-- Opening Marker --

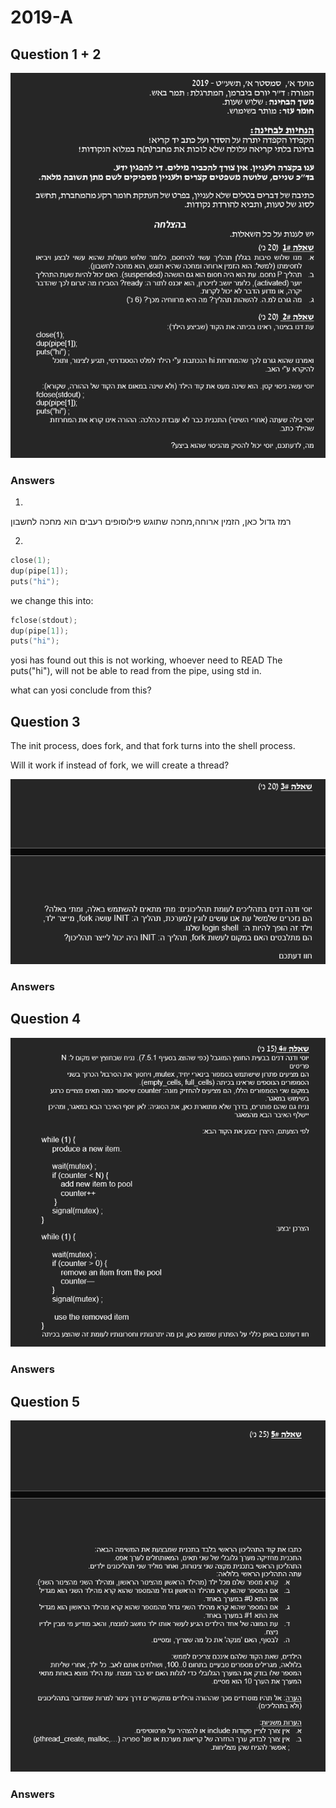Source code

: # 2019-A

## Question 1 + 2


![alt text](image.png)



### Answers

1.
רמז גדול כאן, הזמין ארוחה,מחכה שתוגש
פילוסופים רעבים
הוא מחכה לחשבון


2.

```c
close(1);
dup(pipe[1]);
puts("hi");
```

we change this into:

```c
fclose(stdout);
dup(pipe[1]);
puts("hi");
```

yosi has found out this is not working, whoever need to READ
The puts("hi"), will not be able to read from the pipe, using std in.

what can yosi conclude from this?


## Question 3
The init process, does fork, and that fork turns into the shell process.

Will it work if instead of fork, we will create a thread?


![alt text](image-1.png)

### Answers


## Question 4

![alt text](image-2.png)

### Answers


## Question 5

![alt text](image-3.png)

### Answers


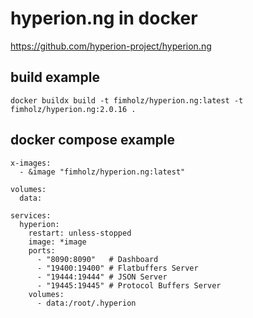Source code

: # hyperion.ng in docker
https://github.com/hyperion-project/hyperion.ng

## build example

```docker buildx build -t fimholz/hyperion.ng:latest -t fimholz/hyperion.ng:2.0.16 .```

## docker compose example

```
x-images:
  - &image "fimholz/hyperion.ng:latest"
    
volumes:
  data:

services:
  hyperion:
    restart: unless-stopped
    image: *image
    ports:
      - "8090:8090"   # Dashboard
      - "19400:19400" # Flatbuffers Server
      - "19444:19444" # JSON Server
      - "19445:19445" # Protocol Buffers Server
    volumes:
      - data:/root/.hyperion

```
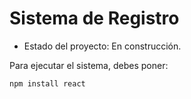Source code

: <h1>Sistema de Registro </h1>

- Estado del proyecto: En construcción.
  
Para ejecutar el sistema, debes poner:

```npm install react```
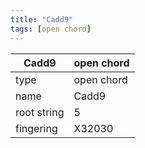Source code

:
 ```yaml
---
title: "Cadd9"
tags: [open chord]
---
```


|Cadd9|open chord|
|---|---|
|type|open chord|
|name|Cadd9|
|root string|5|
|fingering|X32030|
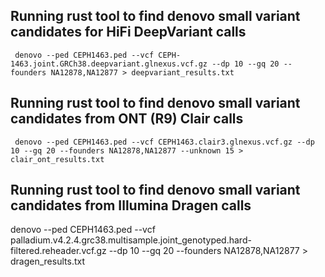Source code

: 
## Running rust tool to find denovo small variant candidates for HiFi DeepVariant calls
```
 denovo --ped CEPH1463.ped --vcf CEPH-1463.joint.GRCh38.deepvariant.glnexus.vcf.gz --dp 10 --gq 20 --founders NA12878,NA12877 > deepvariant_results.txt
```

## Running rust tool to find denovo small variant candidates from ONT (R9) Clair calls
```
 denovo --ped CEPH1463.ped --vcf CEPH1463.clair3.glnexus.vcf.gz --dp 10 --gq 20 --founders NA12878,NA12877 --unknown 15 > clair_ont_results.txt
```

## Running rust tool to find denovo small variant candidates from Illumina Dragen calls
 denovo --ped CEPH1463.ped --vcf palladium.v4.2.4.grc38.multisample.joint_genotyped.hard-filtered.reheader.vcf.gz --dp 10 --gq 20 --founders NA12878,NA12877 > dragen_results.txt
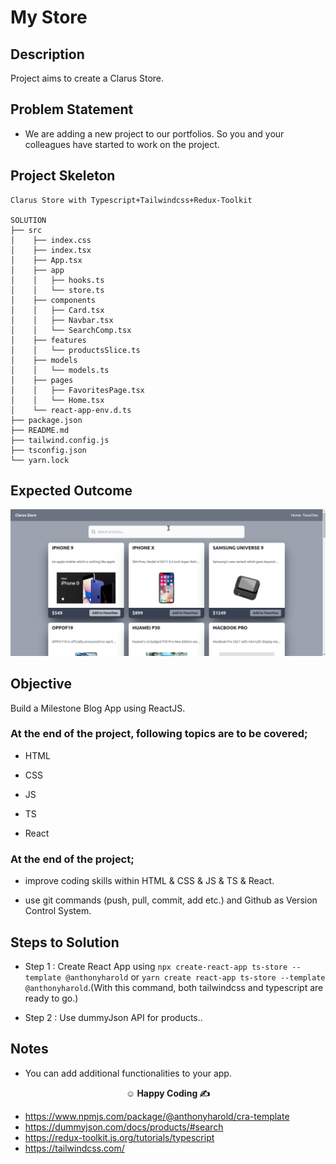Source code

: 
# My Store
## Description

Project aims to create a Clarus Store.

## Problem Statement

- We are adding a new project to our portfolios. So you and your colleagues have started to work on the project.

## Project Skeleton

```
Clarus Store with Typescript+Tailwindcss+Redux-Toolkit

SOLUTION
├── src
│    ├── index.css
│    ├── index.tsx
│    ├── App.tsx
│    ├── app
│    │   ├── hooks.ts
│    │   └── store.ts
│    ├── components
│    │   ├── Card.tsx
│    │   ├── Navbar.tsx
│    │   └── SearchComp.tsx
│    ├── features
│    │   └── productsSlice.ts
│    ├── models
│    │   └── models.ts
│    ├── pages
│    │   ├── FavoritesPage.tsx
│    │   └── Home.tsx
│    └── react-app-env.d.ts
├── package.json
├── README.md
├── tailwind.config.js
├── tsconfig.json
└── yarn.lock
```

## Expected Outcome

![tsstore](tsstore.gif)

## Objective

Build a Milestone Blog App using ReactJS.

### At the end of the project, following topics are to be covered;

- HTML

- CSS

- JS
- TS
- React

### At the end of the project;

- improve coding skills within HTML & CSS & JS & TS & React.

- use git commands (push, pull, commit, add etc.) and Github as Version Control System.

## Steps to Solution

- Step 1 : Create React App using `npx create-react-app ts-store --template @anthonyharold` or `yarn create react-app ts-store --template @anthonyharold`.(With this command, both tailwindcss and typescript are ready to go.)

- Step 2 : Use dummyJson API for products..

## Notes

- You can add additional functionalities to your app.

**<p align="center">&#9786; Happy Coding &#9997;</p>**

- https://www.npmjs.com/package/@anthonyharold/cra-template
- https://dummyjson.com/docs/products/#search
- https://redux-toolkit.js.org/tutorials/typescript
- https://tailwindcss.com/
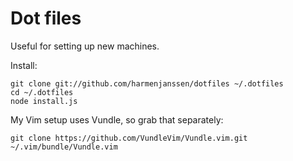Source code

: # Dot files

Useful for setting up new machines.

Install:

```
git clone git://github.com/harmenjanssen/dotfiles ~/.dotfiles
cd ~/.dotfiles
node install.js
```

My Vim setup uses Vundle, so grab that separately:

```
git clone https://github.com/VundleVim/Vundle.vim.git ~/.vim/bundle/Vundle.vim
```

-- Closing Marker --

> Assignment: Transcribe every line of the records exactly. Pictures do not belong in the copy.

> Answer box:
Source code

: # 2019-A

## Question 1 + 2


![alt text](image.png)



### Answers

1.
רמז גדול כאן, הזמין ארוחה,מחכה שתוגש
פילוסופים רעבים
הוא מחכה לחשבון


2.

```c
close(1);
dup(pipe[1]);
puts("hi");
```

we change this into:

```c
fclose(stdout);
dup(pipe[1]);
puts("hi");
```

yosi has found out this is not working, whoever need to READ
The puts("hi"), will not be able to read from the pipe, using std in.

what can yosi conclude from this?


## Question 3
The init process, does fork, and that fork turns into the shell process.

Will it work if instead of fork, we will create a thread?


![alt text](image-1.png)

### Answers


## Question 4

![alt text](image-2.png)

### Answers


## Question 5

![alt text](image-3.png)

### Answers


Source code

: # hyperion.ng in docker
https://github.com/hyperion-project/hyperion.ng

## build example

```docker buildx build -t fimholz/hyperion.ng:latest -t fimholz/hyperion.ng:2.0.16 .```

## docker compose example

```
x-images:
  - &image "fimholz/hyperion.ng:latest"
    
volumes:
  data:

services:
  hyperion:
    restart: unless-stopped
    image: *image
    ports:
      - "8090:8090"   # Dashboard
      - "19400:19400" # Flatbuffers Server
      - "19444:19444" # JSON Server
      - "19445:19445" # Protocol Buffers Server
    volumes:
      - data:/root/.hyperion

```
Source code

: <h1>Sistema de Registro </h1>

- Estado del proyecto: En construcción.
  
Para ejecutar el sistema, debes poner:

```npm install react```
Source code

:
 ```yaml
---
title: "Cadd9"
tags: [open chord]
---
```


|Cadd9|open chord|
|---|---|
|type|open chord|
|name|Cadd9|
|root string|5|
|fingering|X32030|
Source code

: 
## Running rust tool to find denovo small variant candidates for HiFi DeepVariant calls
```
 denovo --ped CEPH1463.ped --vcf CEPH-1463.joint.GRCh38.deepvariant.glnexus.vcf.gz --dp 10 --gq 20 --founders NA12878,NA12877 > deepvariant_results.txt
```

## Running rust tool to find denovo small variant candidates from ONT (R9) Clair calls
```
 denovo --ped CEPH1463.ped --vcf CEPH1463.clair3.glnexus.vcf.gz --dp 10 --gq 20 --founders NA12878,NA12877 --unknown 15 > clair_ont_results.txt
```

## Running rust tool to find denovo small variant candidates from Illumina Dragen calls
 denovo --ped CEPH1463.ped --vcf palladium.v4.2.4.grc38.multisample.joint_genotyped.hard-filtered.reheader.vcf.gz --dp 10 --gq 20 --founders NA12878,NA12877 > dragen_results.txt
Source code

: 
# My Store
## Description

Project aims to create a Clarus Store.

## Problem Statement

- We are adding a new project to our portfolios. So you and your colleagues have started to work on the project.

## Project Skeleton

```
Clarus Store with Typescript+Tailwindcss+Redux-Toolkit

SOLUTION
├── src
│    ├── index.css
│    ├── index.tsx
│    ├── App.tsx
│    ├── app
│    │   ├── hooks.ts
│    │   └── store.ts
│    ├── components
│    │   ├── Card.tsx
│    │   ├── Navbar.tsx
│    │   └── SearchComp.tsx
│    ├── features
│    │   └── productsSlice.ts
│    ├── models
│    │   └── models.ts
│    ├── pages
│    │   ├── FavoritesPage.tsx
│    │   └── Home.tsx
│    └── react-app-env.d.ts
├── package.json
├── README.md
├── tailwind.config.js
├── tsconfig.json
└── yarn.lock
```

## Expected Outcome

![tsstore](tsstore.gif)

## Objective

Build a Milestone Blog App using ReactJS.

### At the end of the project, following topics are to be covered;

- HTML

- CSS

- JS
- TS
- React

### At the end of the project;

- improve coding skills within HTML & CSS & JS & TS & React.

- use git commands (push, pull, commit, add etc.) and Github as Version Control System.

## Steps to Solution

- Step 1 : Create React App using `npx create-react-app ts-store --template @anthonyharold` or `yarn create react-app ts-store --template @anthonyharold`.(With this command, both tailwindcss and typescript are ready to go.)

- Step 2 : Use dummyJson API for products..

## Notes

- You can add additional functionalities to your app.

**<p align="center">&#9786; Happy Coding &#9997;</p>**

- https://www.npmjs.com/package/@anthonyharold/cra-template
- https://dummyjson.com/docs/products/#search
- https://redux-toolkit.js.org/tutorials/typescript
- https://tailwindcss.com/
Source code

: # Dot files

Useful for setting up new machines.

Install:

```
git clone git://github.com/harmenjanssen/dotfiles ~/.dotfiles
cd ~/.dotfiles
node install.js
```

My Vim setup uses Vundle, so grab that separately:

```
git clone https://github.com/VundleVim/Vundle.vim.git ~/.vim/bundle/Vundle.vim
```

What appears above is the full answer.